In particular, she has made the case that Sequoia and its managing director Shailendra Singh were intimately involved in Zilingo’s operations, they said. She has said that she and co-founder Dhruv Kapoor were young founders who leaned on the expertise of investors like Sequoia, which owns about 25% of the startup and is considered one of the top venture firms in the world.
Singh participated in many discussions about daily operations, often communicating with Bose, the people said. He also joined discussions with Goldman about fundraising and helped bring in other investors.
Sequoia said in a statement that its team routinely works with portfolio companies, but it “operates on information shared by the companies.” The firm, along with other investors, was “shocked and disappointed by the allegations that surfaced in March 2022.”
Sequoia said on behalf of the board that any question of a change in management is “speculative and premature at this stage.”
Singh and two other directors have resigned from Zilingo’s board in recent weeks. Sequoia India’s Sandeep Kher took over his director post at Zilingo.
Sequoia India posted an unusual mea culpa on its website on Sunday, following troubles at several of its startups including Zilingo.
“We usually stand shoulder to shoulder with our founders during hard times. But on some rare occasions, we wake up feeling disappointed. Our worst days are when we hear about breaches of integrity or ethics in the portfolio. This is the stuff that pains us deeply. And it’s time we speak about this,” said the post, which did not name any individual partners and was attributed only to “Team Sequoia.”

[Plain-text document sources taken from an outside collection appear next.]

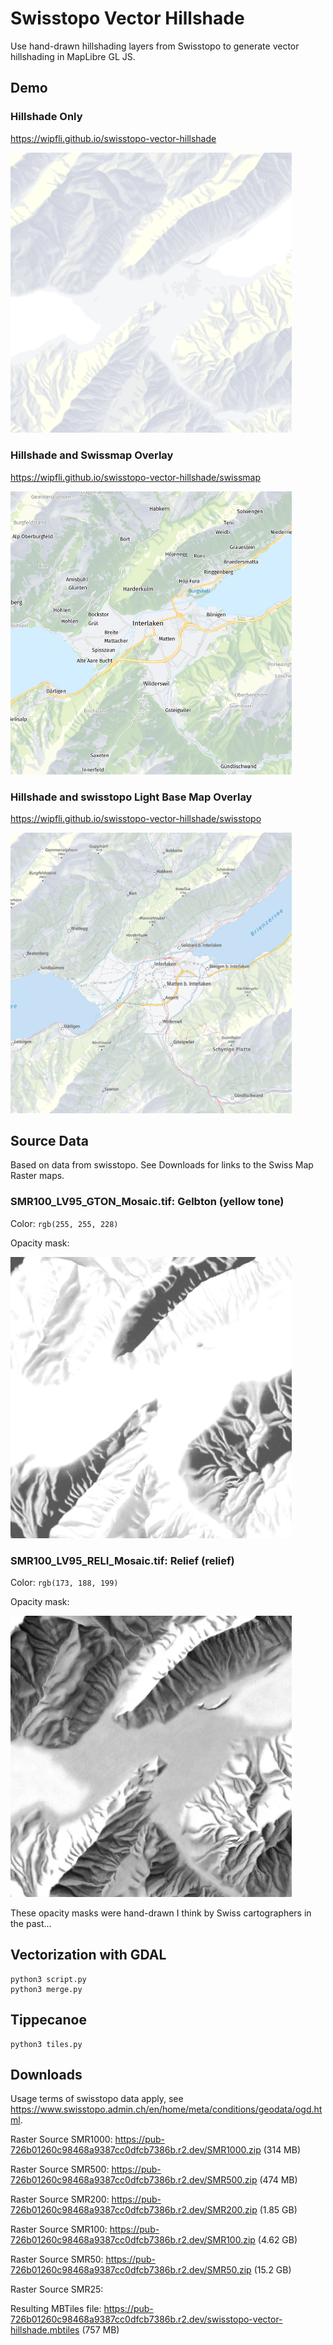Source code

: # Swisstopo Vector Hillshade

Use hand-drawn hillshading layers from Swisstopo to generate vector hillshading in MapLibre GL JS.

## Demo

### Hillshade Only

https://wipfli.github.io/swisstopo-vector-hillshade

<a href="https://wipfli.github.io/swisstopo-vector-hillshade">
    <img src="screenshot.png" width=450>
</a>

### Hillshade and Swissmap Overlay

https://wipfli.github.io/swisstopo-vector-hillshade/swissmap

<a href="https://wipfli.github.io/swisstopo-vector-hillshade/swissmap">
    <img src="screenshot-swissmap.png" width=450>
</a>

### Hillshade and swisstopo Light Base Map Overlay

https://wipfli.github.io/swisstopo-vector-hillshade/swisstopo

<a href="https://wipfli.github.io/swisstopo-vector-hillshade/swisstopo">
    <img src="screenshot-swisstopo.png" width=450>
</a>

## Source Data

Based on data from swisstopo. See Downloads for links to the Swiss Map Raster maps.

### SMR100_LV95_GTON_Mosaic.tif: Gelbton (yellow tone)

Color: `rgb(255, 255, 228)`

Opacity mask:

<img src="SMR100_LV95_GTON_Mosaic.png" width=450>

### SMR100_LV95_RELI_Mosaic.tif: Relief (relief)

Color: `rgb(173, 188, 199)`

Opacity mask:

<img src="SMR100_LV95_RELI_Mosaic.png" width=450>

These opacity masks were hand-drawn I think by Swiss cartographers in the past...


## Vectorization with GDAL

```
python3 script.py
python3 merge.py
```

## Tippecanoe

```
python3 tiles.py
```

## Downloads

Usage terms of swisstopo data apply, see https://www.swisstopo.admin.ch/en/home/meta/conditions/geodata/ogd.html.

Raster Source SMR1000: https://pub-726b01260c98468a9387cc0dfcb7386b.r2.dev/SMR1000.zip (314 MB)

Raster Source SMR500: https://pub-726b01260c98468a9387cc0dfcb7386b.r2.dev/SMR500.zip (474 MB)

Raster Source SMR200: https://pub-726b01260c98468a9387cc0dfcb7386b.r2.dev/SMR200.zip (1.85 GB)

Raster Source SMR100: https://pub-726b01260c98468a9387cc0dfcb7386b.r2.dev/SMR100.zip (4.62 GB)

Raster Source SMR50: https://pub-726b01260c98468a9387cc0dfcb7386b.r2.dev/SMR50.zip (15.2 GB)

Raster Source SMR25: 

Resulting MBTiles file: https://pub-726b01260c98468a9387cc0dfcb7386b.r2.dev/swisstopo-vector-hillshade.mbtiles (757 MB)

“Recently some portfolio founders have been under investigation for potential fraudulent practices or poor governance. These allegations are deeply disturbing,” it read. “We need some guardrails that we, as an ecosystem, sign up to, so that a few errant founders don’t create big setbacks for the wider ecosystem at large.”
Sequoia’s Singh had raised the idea of replacing Bose as far back as January of 2021 and had suggested Ananth Narayanan, the former chief executive officer (CEO) of Myntra, as a successor, the Morning Context reported earlier. Bose, who had worked at Sequoia before co-founding Zilingo, fought back against that idea.
Bose has made the case that Sequoia and other investors are now using the pretext of accounting to oust her unfairly. At least some of the bookkeeping practices at Zilingo are technical decisions that are typically considered judgment calls at startups.
One example is how a startup accounts for revenue when it provides substantial incentives to customers. If, for example, a customer gets a 50% discount on a $100 dress, the company may count that as $100 in revenue and $50 in expenses, effectively making its revenue look bigger. A more conservative approach would be to book only $50 in revenue.
Zilingo has made similar accounting decisions that make its revenue look larger, but Bose has argued the company’s finance department is primarily responsible for such moves, the person said.
The board has argued that as Zilingo emerges from the Covid downturn it is better to press the reset button with a new chief executive officer, one person said. While Bose feels loyalty to many employees at the company, she has grown disappointed that directors have not backed her with sufficient support, another person said.
“I’m committed to, above all, acting in the interests of all of our customers, our hundreds of employees, our shareholders and their LPs and together with the cooperation of the board, we will find the most constructive path forward,” Bose said in her statement, the first she has made since the investigation began. “I hope that the media and social media can give us some privacy as we resolve this in the best way possible for the company, its stakeholders and the entire ecosystem.”